A Brief History
The parish was formed in 1714 when what is now Littleton was organized as Nashoba Plantation. The first minister was Benjamin Shattuck, who served for a time as a lay minister and then was ordained here on Christmas Day, 1717. At that time there was only one church in town, the town church.
In 1822, Baptists in town decided to create their own society and build a church. At that point, Unitarianism was just beginning in this country.
In 1840, the congregation was equally divided between "orthodox congregationalists" and those who were more influenced by the humanists, utopians, and unitarians of the time. In a very amicable separation, the orthodox congregationalists left to form their own society. Also at that time, monetary support from the town ended - the separation of church and state was becoming a reality in Littleton (although the town bylaws still require that the warrant for any Town Meeting be posted at all the churches in town).
In the 1840's, the word "Unitarian" begins to appear in church records. By the end of that decade, the church affiliated with the American Unitarian Association.
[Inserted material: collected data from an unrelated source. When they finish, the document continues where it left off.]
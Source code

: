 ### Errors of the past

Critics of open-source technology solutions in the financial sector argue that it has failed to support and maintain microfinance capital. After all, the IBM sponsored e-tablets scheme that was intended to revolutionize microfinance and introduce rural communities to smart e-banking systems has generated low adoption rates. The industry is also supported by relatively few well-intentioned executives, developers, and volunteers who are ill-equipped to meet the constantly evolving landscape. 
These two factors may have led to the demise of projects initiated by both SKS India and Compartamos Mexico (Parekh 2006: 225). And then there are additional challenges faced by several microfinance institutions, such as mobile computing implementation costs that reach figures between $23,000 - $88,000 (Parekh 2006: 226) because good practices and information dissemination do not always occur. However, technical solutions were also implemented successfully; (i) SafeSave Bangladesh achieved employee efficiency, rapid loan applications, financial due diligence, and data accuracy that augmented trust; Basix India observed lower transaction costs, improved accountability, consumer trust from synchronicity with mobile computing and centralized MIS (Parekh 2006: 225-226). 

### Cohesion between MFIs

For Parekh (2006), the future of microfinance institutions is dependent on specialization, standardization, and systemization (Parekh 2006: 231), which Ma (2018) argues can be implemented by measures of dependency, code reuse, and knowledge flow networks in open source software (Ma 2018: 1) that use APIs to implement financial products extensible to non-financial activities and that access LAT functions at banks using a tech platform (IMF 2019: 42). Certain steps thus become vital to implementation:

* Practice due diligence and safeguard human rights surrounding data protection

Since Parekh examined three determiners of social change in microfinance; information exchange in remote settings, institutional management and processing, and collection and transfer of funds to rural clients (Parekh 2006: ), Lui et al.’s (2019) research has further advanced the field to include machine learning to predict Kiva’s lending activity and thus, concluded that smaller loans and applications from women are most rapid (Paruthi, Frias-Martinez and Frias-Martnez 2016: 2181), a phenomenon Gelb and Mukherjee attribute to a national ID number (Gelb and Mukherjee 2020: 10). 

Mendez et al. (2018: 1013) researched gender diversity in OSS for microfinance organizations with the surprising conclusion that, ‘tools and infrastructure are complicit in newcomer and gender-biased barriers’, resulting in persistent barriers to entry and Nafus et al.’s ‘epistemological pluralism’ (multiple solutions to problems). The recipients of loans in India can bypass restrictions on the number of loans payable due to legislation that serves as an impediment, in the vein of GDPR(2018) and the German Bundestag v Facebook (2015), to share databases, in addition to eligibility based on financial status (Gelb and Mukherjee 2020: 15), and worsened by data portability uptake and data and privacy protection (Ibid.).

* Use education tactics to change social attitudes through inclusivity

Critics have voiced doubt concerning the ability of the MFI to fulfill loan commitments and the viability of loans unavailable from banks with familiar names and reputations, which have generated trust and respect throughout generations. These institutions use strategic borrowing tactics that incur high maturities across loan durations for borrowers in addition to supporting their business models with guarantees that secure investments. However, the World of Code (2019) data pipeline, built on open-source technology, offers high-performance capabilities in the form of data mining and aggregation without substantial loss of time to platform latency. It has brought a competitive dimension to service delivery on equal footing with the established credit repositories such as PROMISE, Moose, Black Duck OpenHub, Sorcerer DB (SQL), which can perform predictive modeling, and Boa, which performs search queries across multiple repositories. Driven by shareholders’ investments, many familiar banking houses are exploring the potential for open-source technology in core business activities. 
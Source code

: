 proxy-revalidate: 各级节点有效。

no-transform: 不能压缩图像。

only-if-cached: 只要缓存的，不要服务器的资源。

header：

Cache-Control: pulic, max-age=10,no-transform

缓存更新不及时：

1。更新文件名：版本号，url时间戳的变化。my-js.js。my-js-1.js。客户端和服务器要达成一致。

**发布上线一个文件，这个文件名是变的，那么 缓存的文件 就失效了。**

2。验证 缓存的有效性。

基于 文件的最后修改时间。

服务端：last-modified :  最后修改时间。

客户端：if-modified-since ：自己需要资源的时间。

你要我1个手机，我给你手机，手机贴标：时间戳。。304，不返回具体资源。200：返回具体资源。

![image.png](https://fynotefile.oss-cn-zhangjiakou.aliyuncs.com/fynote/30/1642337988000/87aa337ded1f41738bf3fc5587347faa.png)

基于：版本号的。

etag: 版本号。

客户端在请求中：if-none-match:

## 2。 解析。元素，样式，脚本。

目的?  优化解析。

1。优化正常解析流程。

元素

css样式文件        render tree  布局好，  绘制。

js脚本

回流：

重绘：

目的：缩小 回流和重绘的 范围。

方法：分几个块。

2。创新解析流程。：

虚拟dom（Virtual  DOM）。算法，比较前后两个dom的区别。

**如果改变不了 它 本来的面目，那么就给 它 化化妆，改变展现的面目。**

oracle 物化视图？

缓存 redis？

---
A variety of names combining both "Congregational" and "Unitarian" were used until the church finally settled on "First Church Unitarian, Littleton" as its official name.
The church has played a central role in the history of the town of Littleton. Many historical artifacts and documents from the church are on permanent loan to the Littleton Historical Society . We retain church records dating back to 1755.
About the Church Building
Twenty years after the founding, the present location on Foster Street (then known as Ridge Hill), was chosen for a new building. Three churches have been erected on this site. The first two of these buildings were torn down to create larger buildings to accommodate a growing congregation. The third building lasted less than fifty years, when it was replaced because of its poor condition. Through each of the re-buildings, timbers from the older structures were incorporated into the new buildings. The present building was erected in 1841. Various changes in the structure have been made during the past 160 years: The floor of the sanctuary was raised (the vestibule remains at the original level), a two-story addition that includes the vestry was added in the 1880s, a complete interior remodeling was accomplished in the early 1900s to create a sanctuary in the Greek Revival style, and later the horse sheds attached to the church were torn down. The ones on the right of the building were removed to make room for the Sunday School wing built in 1961. Other changes have included installation of an 1891 Woodbury & Sons tracker organ, a recasting of the church bell, two reconstructions of the steeple - one at the beginning of the twentieth century and the second at the end of the century, and modifications for accessibility.
Did You Know...?
- The first church in Littleton was built on the eastern triangle of the Town Common in 1717
- The first church building on the present site of the Unitarian Church was completed in 1742 at a cost of £900
- The present church is the third such building on this site
- The present church was completed in 1841, at a cost of $3,217.90. The construction was financed by auctioning the pews to church members.
- On the church bell is inscribed:
First Bell 1770
Second Bell 1808
recast and enlarged 1903
On earth peace, good will toward men.
- The columns in front of the church are hollow, and hold the weights that drive the clock. The clock itself was installed in 1903.